Enfin heureuse de vivre !
“ Vous êtes consciente que vous allez mourir, n’est-ce pas ? ” m’a demandé le médecin. Ironie du sort, en deux circonstances précédentes j’aurais considéré la mort comme un soulagement. Mais pas cette fois. Laissez-moi vous expliquer.
J’AI grandi à Long Island, dans la banlieue de New York, où mon père était un pilote de course renommé. Perfectionniste, il s’épanouissait dans la compétition. Il était aussi lunatique et très difficile à contenter. Maman quant à elle était plus paisible et plus calme ; elle s’inquiétait tellement quand mon père pilotait qu’elle n’allait jamais le regarder courir.
À la maison, mon frère et moi avons appris très jeunes à nous faire oublier, attitude que ma mère avait adoptée avant nous. Mais cela n’a pas été sans conséquences. Nous avions tous peur de papa. Cela m’a amenée à penser que j’étais incapable de faire les choses correctement. Mon sentiment de médiocrité s’est encore accentué au début de mon adolescence lorsqu’un “ ami ” de la famille m’a agressée sexuellement. Désespérée, j’ai fait une tentative de suicide. C’est dans cette circonstance que, pour la première fois, j’ai considéré que la mort pourrait me libérer.
Je me sentais inutile et mal-aimée et, comme cela se produit souvent chez les jeunes femmes qui ont une mauvaise image d’elles-mêmes, j’ai souffert de troubles de l’alimentation. “ Cherchant l’amour là où il n’est pas ”, comme le dit une chanson, j’ai recherché les sensations fortes dans la drogue, l’alcool et la fornication ; je me suis d’ailleurs fait avorter plusieurs fois. Je faisais de la moto, des courses automobiles, de la plongée et j’allais de temps à autre à Las Vegas pour jouer dans les casinos. J’ai également consulté une diseuse de bonne aventure et me suis amusée avec une planchette oui-ja, inconsciente que j’étais des dangers du spiritisme. — Deutéronome 18:10-12.

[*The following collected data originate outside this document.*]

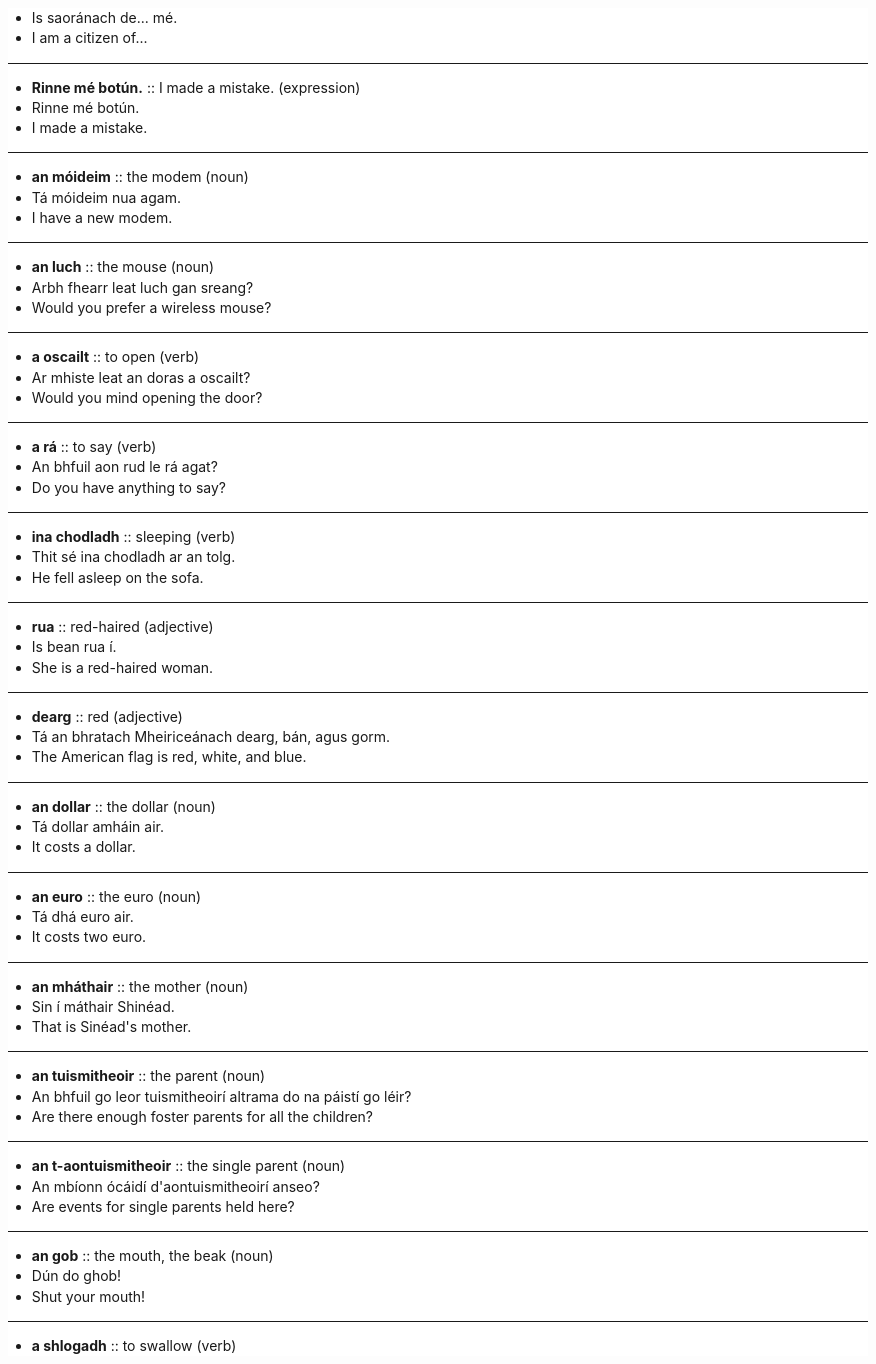  * Is saoránach de... mé. 
 * I am a citizen of... 
----------
 * **Rinne mé botún.** :: I made a mistake. (expression)
 * Rinne mé botún. 
 * I made a mistake. 
----------
 * **an móideim** :: the modem (noun)
 * Tá móideim nua agam. 
 * I have a new modem. 
----------
 * **an luch** :: the mouse (noun)
 * Arbh fhearr leat luch gan sreang? 
 * Would you prefer a wireless mouse? 
----------
 * **a oscailt** :: to open (verb)
 * Ar mhiste leat an doras a oscailt? 
 * Would you mind opening the door? 
----------
 * **a rá** :: to say (verb)
 * An bhfuil aon rud le rá agat? 
 * Do you have anything to say? 
----------
 * **ina chodladh** :: sleeping (verb)
 * Thit sé ina chodladh ar an tolg. 
 * He fell asleep on the sofa. 
----------
 * **rua** :: red-haired (adjective)
 * Is bean rua í. 
 * She is a red-haired woman. 
----------
 * **dearg** :: red (adjective)
 * Tá an bhratach Mheiriceánach dearg, bán, agus gorm. 
 * The American flag is red, white, and blue. 
----------
 * **an dollar** :: the dollar (noun)
 * Tá dollar amháin air. 
 * It costs a dollar. 
----------
 * **an euro** :: the euro (noun)
 * Tá dhá euro air. 
 * It costs two euro. 
----------
 * **an mháthair** :: the mother (noun)
 * Sin í máthair Shinéad. 
 * That is Sinéad's mother. 
----------
 * **an tuismitheoir** :: the parent (noun)
 * An bhfuil go leor tuismitheoirí altrama do na páistí go léir? 
 * Are there enough foster parents for all the children? 
----------
 * **an t-aontuismitheoir** :: the single parent (noun)
 * An mbíonn ócáidí d'aontuismitheoirí anseo? 
 * Are events for single parents held here? 
----------
 * **an gob** :: the mouth, the beak (noun)
 * Dún do ghob! 
 * Shut your mouth! 
----------
 * **a shlogadh** :: to swallow (verb)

Dans ma recherche d’émotions fortes, je me suis rendue coupable de délits comme la vente de drogue et le vol à l’étalage. En quête d’amour et de considération, j’ai eu quantité de liaisons plus ou moins sérieuses. Ce mode de vie m’exposait à des dangers beaucoup plus importants que je ne me l’imaginais.
Un soir, après avoir consommé de la drogue et de l’alcool dans la fosse d’un stand du circuit automobile, j’ai commis l’imprudence de permettre au garçon avec qui je sortais de me reconduire chez moi. Assise à l’avant du véhicule, j’ai perdu connaissance et apparemment mon ami aussi. J’ai été arrachée de ma torpeur par une collision. Hospitalisée pour blessures multiples, j’en ai été quitte pour un genou abîmé.
J’aspirais à quelque chose de meilleur
Bien que n’attachant que peu de valeur à ma propre vie, j’accordais beaucoup de prix à la sécurité et aux droits des enfants et des animaux, ainsi qu’à la protection de l’environnement. J’aurais tant aimé que le monde soit meilleur que je me dépensais en ce sens dans de nombreuses associations. Mes aspirations m’ont rendue réceptive aux propos d’une collègue Témoin de Jéhovah. Chaque fois que quelque chose n’allait pas au travail, elle exprimait son amertume en s’exclamant : “ Quel système ! ” Quand je lui ai demandé ce qu’elle entendait par là, elle m’a expliqué qu’il serait un jour possible de vivre sans inquiétude. Comme je la respectais vraiment, je l’ai écoutée avec un vif intérêt.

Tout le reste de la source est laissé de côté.